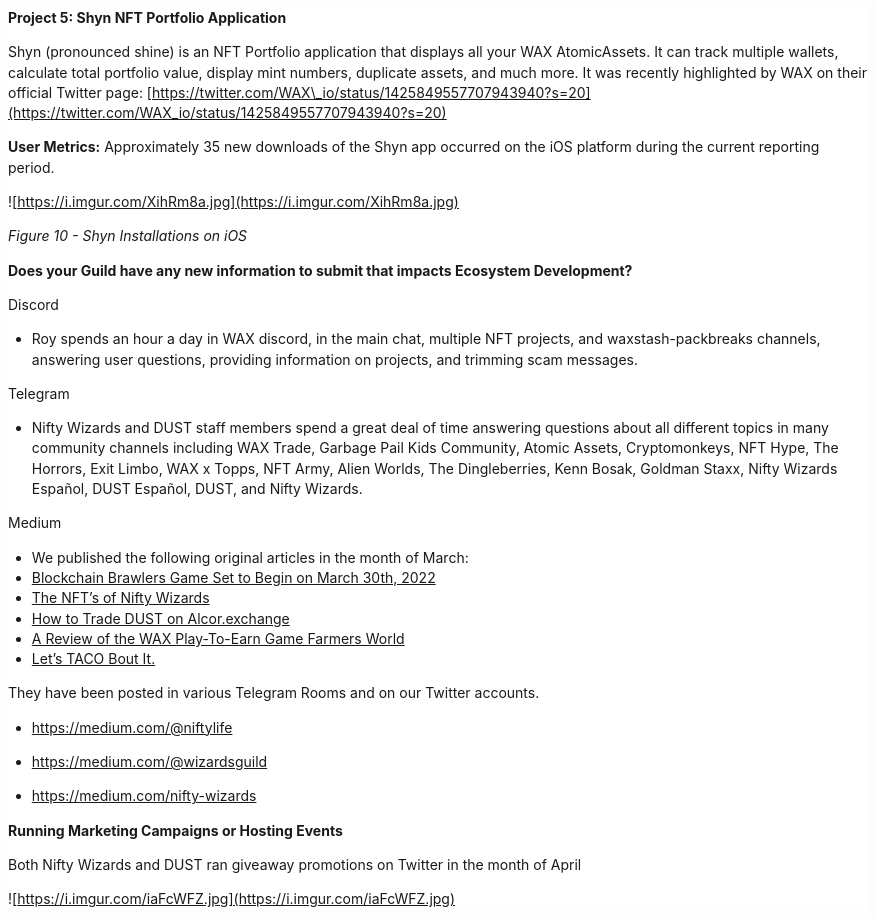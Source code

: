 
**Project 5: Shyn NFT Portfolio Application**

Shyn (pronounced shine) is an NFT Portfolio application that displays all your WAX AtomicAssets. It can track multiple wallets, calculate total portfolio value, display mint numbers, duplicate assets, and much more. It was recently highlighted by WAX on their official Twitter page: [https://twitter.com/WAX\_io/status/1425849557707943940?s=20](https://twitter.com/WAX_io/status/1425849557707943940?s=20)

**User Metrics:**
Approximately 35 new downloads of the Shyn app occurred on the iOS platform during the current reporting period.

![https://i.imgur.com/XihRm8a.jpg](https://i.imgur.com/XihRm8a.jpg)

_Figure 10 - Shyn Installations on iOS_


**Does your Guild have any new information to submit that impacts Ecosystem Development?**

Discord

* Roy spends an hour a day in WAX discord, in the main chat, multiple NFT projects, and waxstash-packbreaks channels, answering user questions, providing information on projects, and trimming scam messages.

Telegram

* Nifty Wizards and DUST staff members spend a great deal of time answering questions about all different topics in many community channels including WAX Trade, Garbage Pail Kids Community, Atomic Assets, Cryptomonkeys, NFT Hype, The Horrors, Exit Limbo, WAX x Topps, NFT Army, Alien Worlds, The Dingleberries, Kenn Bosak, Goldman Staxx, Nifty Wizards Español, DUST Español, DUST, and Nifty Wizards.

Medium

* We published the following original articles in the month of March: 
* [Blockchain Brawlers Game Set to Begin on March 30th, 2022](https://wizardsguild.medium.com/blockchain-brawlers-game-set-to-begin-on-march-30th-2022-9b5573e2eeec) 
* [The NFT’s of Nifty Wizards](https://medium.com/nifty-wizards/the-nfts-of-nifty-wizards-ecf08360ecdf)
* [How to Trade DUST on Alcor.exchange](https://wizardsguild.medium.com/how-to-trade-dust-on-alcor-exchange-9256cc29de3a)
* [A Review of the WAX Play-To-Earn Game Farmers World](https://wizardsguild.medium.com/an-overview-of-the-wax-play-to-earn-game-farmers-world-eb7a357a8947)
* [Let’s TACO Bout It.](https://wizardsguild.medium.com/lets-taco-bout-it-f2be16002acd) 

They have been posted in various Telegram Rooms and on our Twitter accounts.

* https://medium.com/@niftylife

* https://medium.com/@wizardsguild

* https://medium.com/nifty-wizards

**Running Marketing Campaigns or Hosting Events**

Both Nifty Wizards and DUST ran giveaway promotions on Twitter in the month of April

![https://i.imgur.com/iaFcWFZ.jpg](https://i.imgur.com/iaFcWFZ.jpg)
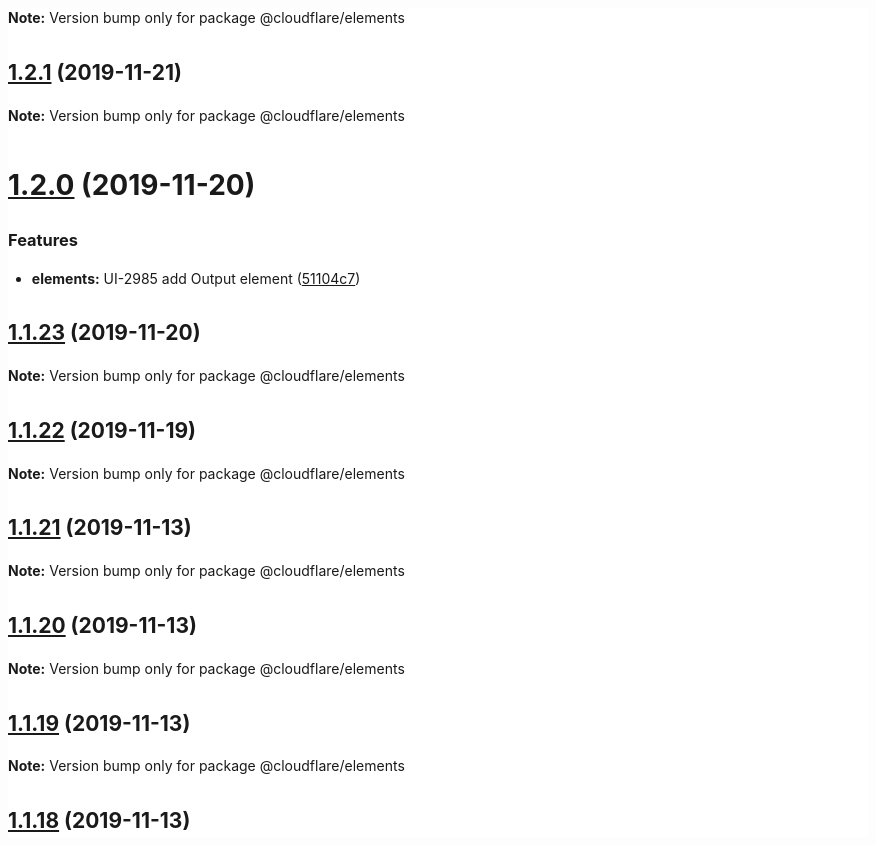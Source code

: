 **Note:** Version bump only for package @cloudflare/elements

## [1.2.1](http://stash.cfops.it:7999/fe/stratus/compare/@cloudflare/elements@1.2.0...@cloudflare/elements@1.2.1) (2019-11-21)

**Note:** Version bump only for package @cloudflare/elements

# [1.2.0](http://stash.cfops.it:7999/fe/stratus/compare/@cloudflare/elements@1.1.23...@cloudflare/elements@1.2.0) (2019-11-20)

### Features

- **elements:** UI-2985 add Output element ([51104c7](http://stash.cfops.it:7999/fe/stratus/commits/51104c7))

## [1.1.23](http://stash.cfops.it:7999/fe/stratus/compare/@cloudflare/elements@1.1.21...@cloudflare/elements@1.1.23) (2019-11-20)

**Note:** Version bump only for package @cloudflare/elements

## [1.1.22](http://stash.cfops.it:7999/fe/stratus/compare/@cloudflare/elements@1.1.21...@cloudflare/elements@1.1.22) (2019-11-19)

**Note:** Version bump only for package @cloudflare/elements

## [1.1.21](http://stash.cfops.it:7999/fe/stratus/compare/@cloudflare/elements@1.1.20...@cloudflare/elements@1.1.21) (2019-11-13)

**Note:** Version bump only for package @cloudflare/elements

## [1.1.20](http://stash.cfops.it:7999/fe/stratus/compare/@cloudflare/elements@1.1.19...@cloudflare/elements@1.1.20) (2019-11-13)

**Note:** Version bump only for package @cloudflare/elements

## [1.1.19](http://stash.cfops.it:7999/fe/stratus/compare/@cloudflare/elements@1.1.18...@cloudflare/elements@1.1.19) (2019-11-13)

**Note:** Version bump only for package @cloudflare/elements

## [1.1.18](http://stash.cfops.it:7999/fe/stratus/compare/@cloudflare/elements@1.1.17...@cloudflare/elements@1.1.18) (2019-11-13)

● Activity:
Every record above must reappear exactly in the answer, minus its pictures.

● Exercise answer:
Source code

: 
**Project 5: Shyn NFT Portfolio Application**

Shyn (pronounced shine) is an NFT Portfolio application that displays all your WAX AtomicAssets. It can track multiple wallets, calculate total portfolio value, display mint numbers, duplicate assets, and much more. It was recently highlighted by WAX on their official Twitter page: [https://twitter.com/WAX\_io/status/1425849557707943940?s=20](https://twitter.com/WAX_io/status/1425849557707943940?s=20)

**User Metrics:**
Approximately 35 new downloads of the Shyn app occurred on the iOS platform during the current reporting period.

![https://i.imgur.com/XihRm8a.jpg](https://i.imgur.com/XihRm8a.jpg)

_Figure 10 - Shyn Installations on iOS_


**Does your Guild have any new information to submit that impacts Ecosystem Development?**

Discord

* Roy spends an hour a day in WAX discord, in the main chat, multiple NFT projects, and waxstash-packbreaks channels, answering user questions, providing information on projects, and trimming scam messages.

Telegram

* Nifty Wizards and DUST staff members spend a great deal of time answering questions about all different topics in many community channels including WAX Trade, Garbage Pail Kids Community, Atomic Assets, Cryptomonkeys, NFT Hype, The Horrors, Exit Limbo, WAX x Topps, NFT Army, Alien Worlds, The Dingleberries, Kenn Bosak, Goldman Staxx, Nifty Wizards Español, DUST Español, DUST, and Nifty Wizards.

Medium

* We published the following original articles in the month of March: 
* [Blockchain Brawlers Game Set to Begin on March 30th, 2022](https://wizardsguild.medium.com/blockchain-brawlers-game-set-to-begin-on-march-30th-2022-9b5573e2eeec) 
* [The NFT’s of Nifty Wizards](https://medium.com/nifty-wizards/the-nfts-of-nifty-wizards-ecf08360ecdf)
* [How to Trade DUST on Alcor.exchange](https://wizardsguild.medium.com/how-to-trade-dust-on-alcor-exchange-9256cc29de3a)
* [A Review of the WAX Play-To-Earn Game Farmers World](https://wizardsguild.medium.com/an-overview-of-the-wax-play-to-earn-game-farmers-world-eb7a357a8947)
* [Let’s TACO Bout It.](https://wizardsguild.medium.com/lets-taco-bout-it-f2be16002acd) 

They have been posted in various Telegram Rooms and on our Twitter accounts.

* https://medium.com/@niftylife

* https://medium.com/@wizardsguild

* https://medium.com/nifty-wizards

**Running Marketing Campaigns or Hosting Events**

Both Nifty Wizards and DUST ran giveaway promotions on Twitter in the month of April

![https://i.imgur.com/iaFcWFZ.jpg](https://i.imgur.com/iaFcWFZ.jpg)
Source code

: **Note:** Version bump only for package @cloudflare/elements

## [1.2.1](http://stash.cfops.it:7999/fe/stratus/compare/@cloudflare/elements@1.2.0...@cloudflare/elements@1.2.1) (2019-11-21)

**Note:** Version bump only for package @cloudflare/elements

# [1.2.0](http://stash.cfops.it:7999/fe/stratus/compare/@cloudflare/elements@1.1.23...@cloudflare/elements@1.2.0) (2019-11-20)

### Features

- **elements:** UI-2985 add Output element ([51104c7](http://stash.cfops.it:7999/fe/stratus/commits/51104c7))

## [1.1.23](http://stash.cfops.it:7999/fe/stratus/compare/@cloudflare/elements@1.1.21...@cloudflare/elements@1.1.23) (2019-11-20)

**Note:** Version bump only for package @cloudflare/elements

## [1.1.22](http://stash.cfops.it:7999/fe/stratus/compare/@cloudflare/elements@1.1.21...@cloudflare/elements@1.1.22) (2019-11-19)

**Note:** Version bump only for package @cloudflare/elements

## [1.1.21](http://stash.cfops.it:7999/fe/stratus/compare/@cloudflare/elements@1.1.20...@cloudflare/elements@1.1.21) (2019-11-13)

**Note:** Version bump only for package @cloudflare/elements

## [1.1.20](http://stash.cfops.it:7999/fe/stratus/compare/@cloudflare/elements@1.1.19...@cloudflare/elements@1.1.20) (2019-11-13)

**Note:** Version bump only for package @cloudflare/elements

## [1.1.19](http://stash.cfops.it:7999/fe/stratus/compare/@cloudflare/elements@1.1.18...@cloudflare/elements@1.1.19) (2019-11-13)

**Note:** Version bump only for package @cloudflare/elements

## [1.1.18](http://stash.cfops.it:7999/fe/stratus/compare/@cloudflare/elements@1.1.17...@cloudflare/elements@1.1.18) (2019-11-13)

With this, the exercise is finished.